EUR/USD Gains Ahead of Fed Decision and Eurozone Inflation Data
The EUR/USD pair is trading stronger around 1.1125 during the Asian session on Wednesday, supported by rising expectations of a deeper rate cut by the U.S. Federal Reserve. Key highlights for the day include the Eurozone’s Harmonized Index of Consumer Prices (HICP) data and the Fed’s monetary policy meeting. Market sentiment remains divided on whether the Fed will cut interest rates by 25 or 50 basis points (bps). Futures for the Fed funds rate now indicate nearly a 65% chance of a 50 bps cut at the September meeting, up from 45% last Friday, according to LSEG. Boris Kovacevic, a global macro strategist at Convera in Vienna, noted, "If they opt for a 50 bps cut, it may suggest the Fed has information that investors lack, indicating that recession risks could be greater than currently anticipated. "In economic data, U.S. retail sales unexpectedly rose by 0.1% month-over-month in August, following a revised 1.1% increase in July, and exceeding expectations of a 0.2% decline, according to the U.S. Census Bureau. Additionally, industrial production jumped by 0.8% in August, rebounding from a 0.6% decline in July and surpassing the consensus estimate of 0.2%. Meanwhile, less dovish guidance from European Central Bank (ECB) officials is bolstering the Euro against the dollar. ECB policymakers have emphasized that future monetary policy decisions will remain data-dependent. Investors are also awaiting the Eurozone HICP inflation data which is due later today. The headline HICP is expected to show a year-on-year increase of 2.2% for August, while the core HICP is estimated to rise by 2.8% in the same period.

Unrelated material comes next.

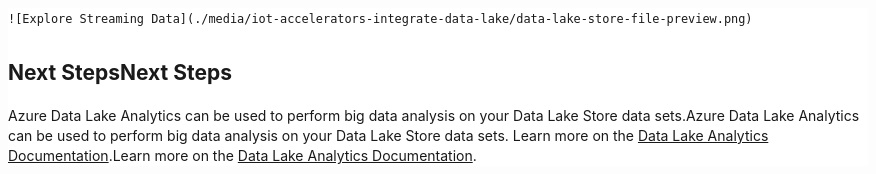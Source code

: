     ![Explore Streaming Data](./media/iot-accelerators-integrate-data-lake/data-lake-store-file-preview.png)

## <a name="next-steps"></a><span data-ttu-id="851f1-188">Next Steps</span><span class="sxs-lookup"><span data-stu-id="851f1-188">Next Steps</span></span>

<span data-ttu-id="851f1-189">Azure Data Lake Analytics can be used to perform big data analysis on your Data Lake Store data sets.</span><span class="sxs-lookup"><span data-stu-id="851f1-189">Azure Data Lake Analytics can be used to perform big data analysis on your Data Lake Store data sets.</span></span> <span data-ttu-id="851f1-190">Learn more on the [Data Lake Analytics Documentation](https://docs.microsoft.com/azure/data-lake-analytics).</span><span class="sxs-lookup"><span data-stu-id="851f1-190">Learn more on the [Data Lake Analytics Documentation](https://docs.microsoft.com/azure/data-lake-analytics).</span></span>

In the pair, the first support level is at 1.1100. If this level is breached, the next supports to watch will be 1.1050 and 1.1000. On the upside, the first resistance is at 1.1150; if this level is surpassed, the next targets will be 1.1200 and 1.1250.

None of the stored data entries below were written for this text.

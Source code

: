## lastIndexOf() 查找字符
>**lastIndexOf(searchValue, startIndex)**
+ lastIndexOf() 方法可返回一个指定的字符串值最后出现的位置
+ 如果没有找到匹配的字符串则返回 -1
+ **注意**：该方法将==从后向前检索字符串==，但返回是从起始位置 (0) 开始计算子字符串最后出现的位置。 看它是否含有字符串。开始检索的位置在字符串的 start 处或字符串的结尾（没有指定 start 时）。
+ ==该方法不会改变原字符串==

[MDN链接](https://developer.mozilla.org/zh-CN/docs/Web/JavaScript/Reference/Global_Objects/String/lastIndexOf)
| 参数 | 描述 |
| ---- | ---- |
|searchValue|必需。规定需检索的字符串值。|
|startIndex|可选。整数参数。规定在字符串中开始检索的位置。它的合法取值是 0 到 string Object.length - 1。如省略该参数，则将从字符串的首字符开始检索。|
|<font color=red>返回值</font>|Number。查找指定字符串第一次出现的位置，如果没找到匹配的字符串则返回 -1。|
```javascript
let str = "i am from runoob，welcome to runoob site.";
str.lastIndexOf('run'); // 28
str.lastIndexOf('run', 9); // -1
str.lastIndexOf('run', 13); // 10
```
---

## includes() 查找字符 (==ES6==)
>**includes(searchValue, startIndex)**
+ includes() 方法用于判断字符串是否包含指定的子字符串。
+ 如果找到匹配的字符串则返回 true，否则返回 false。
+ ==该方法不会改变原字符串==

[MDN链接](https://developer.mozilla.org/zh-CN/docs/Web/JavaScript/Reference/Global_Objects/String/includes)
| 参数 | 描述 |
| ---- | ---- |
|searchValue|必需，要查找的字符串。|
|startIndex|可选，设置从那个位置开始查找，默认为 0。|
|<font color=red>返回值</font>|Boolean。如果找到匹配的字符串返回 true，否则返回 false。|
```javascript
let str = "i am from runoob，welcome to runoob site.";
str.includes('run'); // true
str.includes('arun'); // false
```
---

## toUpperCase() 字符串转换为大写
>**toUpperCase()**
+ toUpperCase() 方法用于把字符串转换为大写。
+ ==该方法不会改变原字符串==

Gold held steady at around $2,570 per ounce on Wednesday, remaining close to record highs amid a weaker dollar ahead of the highly anticipated Federal Reserve interest rate decision. The FOMC’s policy meeting lasting for two days concludes later today, with the Fed expected to announce its first rate cut since 2020. Fed fund futures indicate a growing expectation for a 50-basis-point cut, with a 65% probability priced in, while the likelihood of a smaller 25-basis-point reduction stands at 35%. On Tuesday, gold saw a slight decline as U.S. retail sales rose by 0.1% in August, contrary to forecasts of a 0.2% drop, following a revised 1.1% increase in July. This suggests relatively strong consumer spending. Meanwhile, the Bank of England is anticipated to keep UK rates unchanged on Thursday, while the Bank of Japan is likely to maintain its rates on Friday but may signal a willingness to hike if economic forecasts are met.
Technically the first support level is at 2,550. If this level is breached, the next support levels to watch will be 2,525 and 2,500. On the upside, the initial resistance is at 2,585; if this level is surpassed, the next target levels will be 2,600 and 2,620.